In this final video in the series we go over how to generate new inputs for a program once we detect a user-influenced conditional branch. At the end there is also an example of the type of condition/resulting formula that we get from working on a real file parser, in this case libwebp.
(You probably want to click the “Watch on YouTube” option on the bottom right of the video and set the quality to 720p)
Conclusion
This type of emulation, input generation and formula checking does not need to be limited to conditional jumps.

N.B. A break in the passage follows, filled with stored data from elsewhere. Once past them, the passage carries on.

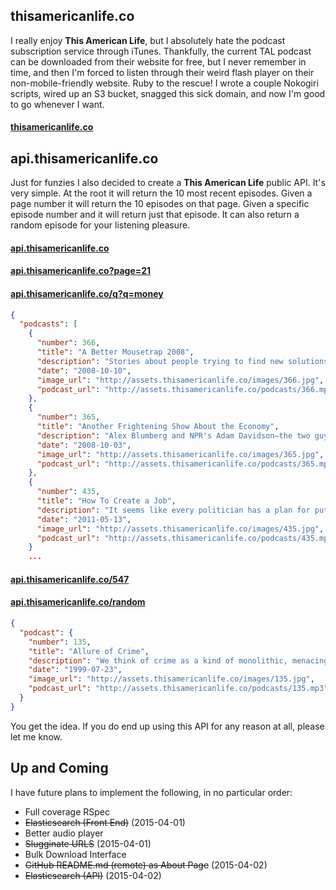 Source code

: ## thisamericanlife.co

I really enjoy **This American Life**, but I absolutely hate the podcast subscription service through iTunes. Thankfully, the current TAL podcast can be downloaded from their website for free, but I never remember in time, and then I'm forced to listen through their weird flash player on their non-mobile-friendly website. Ruby to the rescue! I wrote a couple Nokogiri scripts, wired up an S3 bucket, snagged this sick domain, and now I'm good to go whenever I want.

#### [thisamericanlife.co](http://thisamericanlife.co)

## api.thisamericanlife.co

Just for funzies I also decided to create a **This American Life** public API. It's very simple. At the root it will return the 10 most recent episodes. Given a page number it will return the 10 episodes on that page. Given a specific episode number and it will return just that episode. It can also return a random episode for your listening pleasure.

#### [api.thisamericanlife.co](http://api.thisamericanlife.co)
#### [api.thisamericanlife.co?page=21](http://api.thisamericanlife.co?page=21)
#### [api.thisamericanlife.co/q?q=money](http://api.thisamericanlife.co/q?q=money)

```json
{
  "podcasts": [
    {
      "number": 366,
      "title": "A Better Mousetrap 2008",
      "description": "Stories about people trying to find new solutions to age-old...",
      "date": "2008-10-10",
      "image_url": "http://assets.thisamericanlife.co/images/366.jpg",
      "podcast_url": "http://assets.thisamericanlife.co/podcasts/366.mp3"
    },
    {
      "number": 365,
      "title": "Another Frightening Show About the Economy",
      "description": "Alex Blumberg and NPR's Adam Davidson—the two guys who reported...",
      "date": "2008-10-03",
      "image_url": "http://assets.thisamericanlife.co/images/365.jpg",
      "podcast_url": "http://assets.thisamericanlife.co/podcasts/365.mp3"
    },
    {
      "number": 435,
      "title": "How To Create a Job",
      "description": "It seems like every politician has a plan for putting people...",
      "date": "2011-05-13",
      "image_url": "http://assets.thisamericanlife.co/images/435.jpg",
      "podcast_url": "http://assets.thisamericanlife.co/podcasts/435.mp3"
    }
    ...
```

#### [api.thisamericanlife.co/547](http://api.thisamericanlife.co/547)
#### [api.thisamericanlife.co/random](http://api.thisamericanlife.co/random)

```json
{
  "podcast": {
    "number": 135,
    "title": "Allure of Crime",
    "description": "We think of crime as a kind of monolithic, menacing presence...",
    "date": "1999-07-23",
    "image_url": "http://assets.thisamericanlife.co/images/135.jpg",
    "podcast_url": "http://assets.thisamericanlife.co/podcasts/135.mp3"
  }
}
```

You get the idea. If you do end up using this API for any reason at all, please let me know.

## Up and Coming

I have future plans to implement the following, in no particular order:

* Full coverage RSpec
* ~~Elasticsearch (Front End)~~ (2015-04-01)
* Better audio player
* ~~Slugginate URLS~~ (2015-04-01)
* Bulk Download Interface
* ~~GitHub README.md (remote) as About Page~~ (2015-04-02)
* ~~Elasticsearch (API)~~ (2015-04-02)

As I discussed in a previous post you can use a similar approach to discover variable ranges, check for variable relationships and assist in figuring out complex algorithms. For example, one could generate a query to the solver every time an argument to malloc is found to be influenced by the user, or export a list of all functions that operate on user-influenced data to IDA for manual review. (In fact, a light-weight version of this approach in combination with fuzzing and an IDA importer is possibly more generally useful to an individual auditor than going down the route of full on whitebox fuzzing. More on that later =))
Anyway, I hope these videos provide some insight into how a whitebox fuzzer might work as well as one approach to building a symbolic emulator. To give an idea of the effort involved – the combined whitebox fuzzing, trace parsing and emulation code (along with supporting libraries) comes to around 10,000 lines of Python. Of this, the emulator itself is only 3000 lines or so. The PIN tracer is just under 1000 lines of C++.

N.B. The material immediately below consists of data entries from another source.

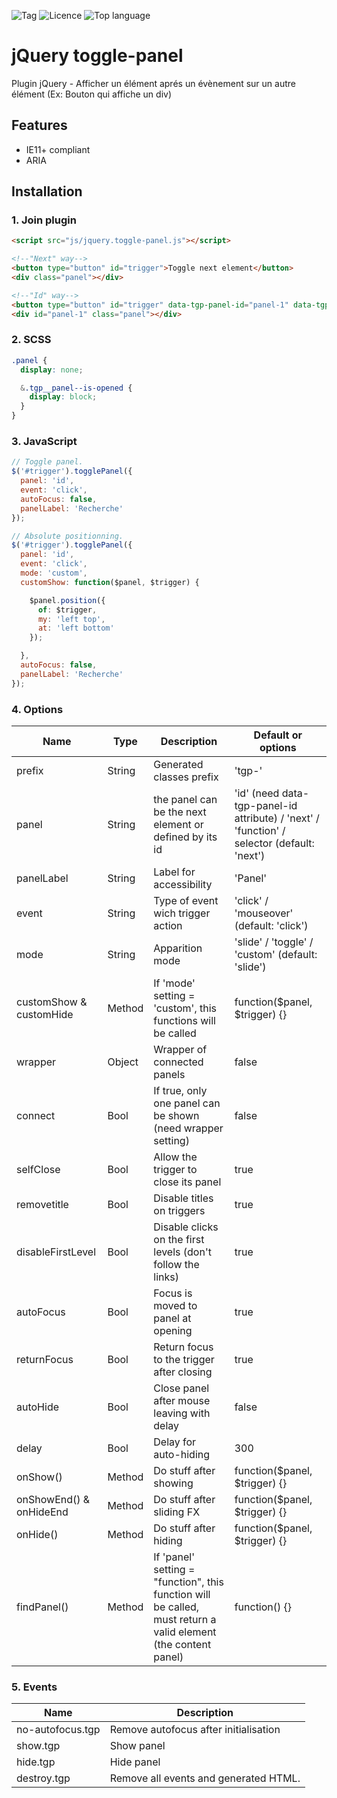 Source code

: 
![Tag](https://img.shields.io/github/v/tag/cyril-lamotte/jquery.toggle-panel)
![Licence](https://img.shields.io/github/license/cyril-lamotte/jquery.toggle-panel)
![Top language](https://img.shields.io/github/languages/top/cyril-lamotte/jquery.toggle-panel)

# jQuery toggle-panel

Plugin jQuery - Afficher un élément aprés un évènement sur un autre élément
(Ex: Bouton qui affiche un div)

## Features

* IE11+ compliant
* ARIA


## Installation

### 1. Join plugin

```html
<script src="js/jquery.toggle-panel.js"></script>
```

```html
<!--"Next" way-->
<button type="button" id="trigger">Toggle next element</button>
<div class="panel"></div>

<!--"Id" way-->
<button type="button" id="trigger" data-tgp-panel-id="panel-1" data-tgp-opened="true">Toggle id="panel-1"</button>
<div id="panel-1" class="panel"></div>
```


### 2. SCSS

```scss
.panel {
  display: none;

  &.tgp__panel--is-opened {
    display: block;
  }
}
```


### 3. JavaScript

```js
// Toggle panel.
$('#trigger').togglePanel({
  panel: 'id',
  event: 'click',
  autoFocus: false,
  panelLabel: 'Recherche'
});
```


```js
// Absolute positionning.
$('#trigger').togglePanel({
  panel: 'id',
  event: 'click',
  mode: 'custom',
  customShow: function($panel, $trigger) {

    $panel.position({
      of: $trigger,
      my: 'left top',
      at: 'left bottom'
    });

  },
  autoFocus: false,
  panelLabel: 'Recherche'
});
```





### 4. Options

Name                    | Type   | Description                                                 | Default or options
------------------------|--------|-------------------------------------------------------------|-------------------
prefix                  | String | Generated classes prefix                                    | 'tgp-'
panel                   | String | the panel can be the next element or defined by its id      | 'id' (need data-tgp-panel-id attribute) / 'next' / 'function' / selector (default: 'next')
panelLabel              | String | Label for accessibility                                     | 'Panel'
event                   | String | Type of event wich trigger action                           | 'click' / 'mouseover'  (default: 'click')
mode                    | String | Apparition mode                                             | 'slide' / 'toggle' / 'custom' (default: 'slide')
customShow & customHide | Method | If 'mode' setting = 'custom', this functions will be called | function($panel, $trigger) {}
wrapper                 | Object | Wrapper of connected panels                                 | false
connect                 | Bool   | If true, only one panel can be shown (need wrapper setting) | false
selfClose               | Bool   | Allow the trigger to close its panel                        | true
removetitle             | Bool   | Disable titles on triggers                                  | true
disableFirstLevel       | Bool   | Disable clicks on the first levels (don't follow the links) | true
autoFocus               | Bool   | Focus is moved to panel at opening                          | true
returnFocus             | Bool   | Return focus to the trigger after closing                   | true
autoHide                | Bool   | Close panel after mouse leaving with delay                  | false
delay                   | Bool   | Delay for auto-hiding                                       | 300
onShow()                | Method | Do stuff after showing                                      | function($panel, $trigger) {}
onShowEnd() & onHideEnd | Method | Do stuff after sliding FX                                   | function($panel, $trigger) {}
onHide()                | Method | Do stuff after hiding                                       | function($panel, $trigger) {}
findPanel()             | Method | If 'panel' setting = "function", this function will be called, must return a valid element (the content panel) | function() {}


### 5. Events

Name                 | Description
---------------------|----------------------------------------
no-autofocus.tgp     | Remove autofocus after initialisation
show.tgp             | Show panel
hide.tgp             | Hide panel
destroy.tgp          | Remove all events and generated HTML.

Tracing is currently fairly unoptimised and parsing something like a video or image while tracing can result in a factor of 10-100 increase in running time. This usually means a wait of 30 seconds, which isn’t too bad for whitebox fuzzing as tracing is not performed too often but for other uses of a symbolic emulator (like tracing while fuzzing normally) this will require some work. The emulator itself is Python based and as such is not lightning fast. In the default run-mode it emulates ~5000 instructions per second. What this translates to is about 30-40 minutes per trace of an average file parser. This isn’t as bad as you might think however as the tests cases generated tend to be much more effective at hitting new code than what you would get from dumb fuzzing. Despite this we still need performance gains and I’m working on a few different solutions for that. Somewhere around 30,000+ instructions per second would be what I would consider approaching acceptable =)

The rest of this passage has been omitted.